### PROBLEM TO WORK ON
Filter the entries and keep only the lines where the string "uses" appears.

DATA TO PROCESS below:

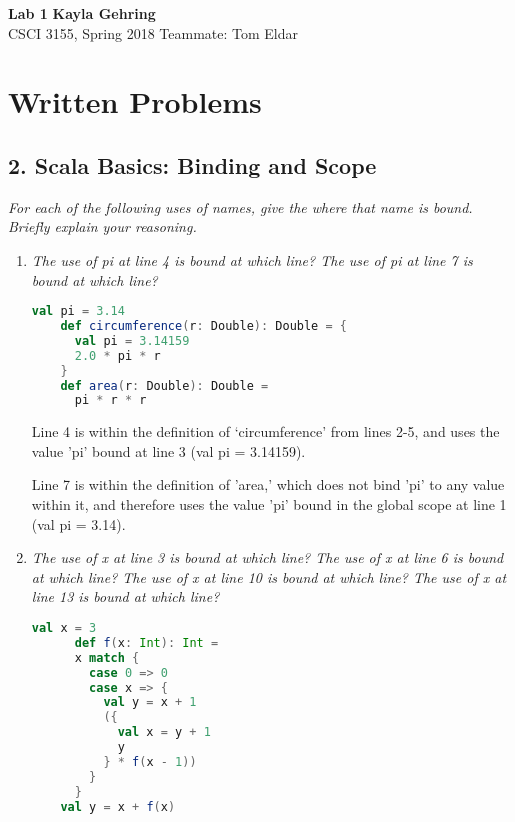 \documentclass[a4paper, 10pt]{article}
\begin{document}
\noindent
\large\textbf{Lab 1} \hfill \textbf{Kayla Gehring} \\
\normalsize CSCI 3155, Spring 2018 \hfill Teammate: Tom Eldar \\

\section*{Written Problems}

\subsection*{2. Scala Basics: Binding and Scope}
\textit{For each of the following uses of names, give the where that name is bound. Briefly explain your reasoning.}

\begin{enumerate}[label=(\alph*)]

\item\textit{The use of pi at line 4 is bound at which line? The use of pi at line 7 is bound at which line?}

  \begin{lstlisting}[language=Scala]
    val pi = 3.14
    def circumference(r: Double): Double = {
      val pi = 3.14159
      2.0 * pi * r
    }
    def area(r: Double): Double =
      pi * r * r
  \end{lstlisting}

  \vspace{0.2in}

    \large{Line 4 is within the definition of `circumference' from lines 2-5, and uses the value 'pi' bound at line 3 (val pi = 3.14159).

    Line 7 is within the definition of 'area,' which does not bind 'pi' to any value within it, and therefore uses the value 'pi' bound in the global scope at line 1 (val pi = 3.14).}

    \vspace{0.2in}

  \item
    \textit{The use of x at line 3 is bound at which line? The use of x at line 6 is bound at which line? The use of x at line 10 is bound at which line? The use of x at line 13 is bound at which line?}

    \begin{lstlisting}[language=Scala]
      val x = 3
      def f(x: Int): Int =
      x match {
        case 0 => 0
        case x => {
          val y = x + 1
          ({
            val x = y + 1
            y
          } * f(x - 1))
        }
      }
    val y = x + f(x)
  \end{lstlisting}


\end{enumerate}
\end{document}
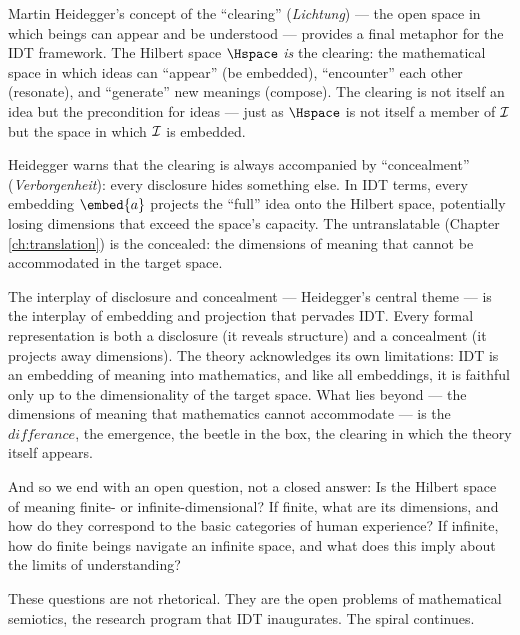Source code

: \begin{interpretation}
\label{interp:ch22:heidegger_clearing}
Martin Heidegger's concept of the ``clearing'' (\textit{Lichtung}) ---
the open space in which beings can appear and be understood --- provides
a final metaphor for the IDT framework.  The Hilbert space $\Hspace$
\emph{is} the clearing: the mathematical space in which ideas can
``appear'' (be embedded), ``encounter'' each other (resonate), and
``generate'' new meanings (compose).  The clearing is not itself an
idea but the precondition for ideas --- just as $\Hspace$ is not
itself a member of $\IS$ but the space in which $\IS$ is embedded.

Heidegger warns that the clearing is always accompanied by
``concealment'' (\textit{Verborgenheit}): every disclosure hides
something else.  In IDT terms, every embedding $\embed{a}$ projects
the ``full'' idea onto the Hilbert space, potentially losing dimensions
that exceed the space's capacity.  The untranslatable (Chapter~%
\ref{ch:translation}) is the concealed: the dimensions of meaning
that cannot be accommodated in the target space.

The interplay of disclosure and concealment --- Heidegger's central
theme --- is the interplay of embedding and projection that pervades
IDT.  Every formal representation is both a disclosure (it reveals
structure) and a concealment (it projects away dimensions).  The
theory acknowledges its own limitations: IDT is an embedding of
meaning into mathematics, and like all embeddings, it is faithful
only up to the dimensionality of the target space.  What lies beyond
--- the dimensions of meaning that mathematics cannot accommodate ---
is the $diff\acute{e}rance$, the emergence, the beetle in the box,
the clearing in which the theory itself appears.

And so we end with an open question, not a closed answer: Is the
Hilbert space of meaning finite- or infinite-dimensional?  If finite,
what are its dimensions, and how do they correspond to the basic
categories of human experience?  If infinite, how do finite beings
navigate an infinite space, and what does this imply about the limits
of understanding?

These questions are not rhetorical.  They are the open problems of
mathematical semiotics, the research program that IDT inaugurates.
The spiral continues.
\end{interpretation}

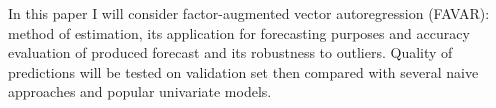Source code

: \documentclass[a4paper, 14pt]{article}
\begin{document}
In this paper I will consider factor-augmented vector autoregression (FAVAR): method of estimation, its application for forecasting purposes and accuracy evaluation of produced forecast and its robustness to outliers. Quality of predictions will be tested on validation set then compared with several naive approaches and popular univariate models. 
 

\newpage


\end{document}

End of DATA TO PROCESS.

### SOLUTION FOR THIS TASK
\textit{For each of the following uses of names, give the where that name is bound. Briefly explain your reasoning.}
    \large{Line 4 is within the definition of `circumference' from lines 2-5, and uses the value 'pi' bound at line 3 (val pi = 3.14159).
    Line 7 is within the definition of 'area,' which does not bind 'pi' to any value within it, and therefore uses the value 'pi' bound in the global scope at line 1 (val pi = 3.14).}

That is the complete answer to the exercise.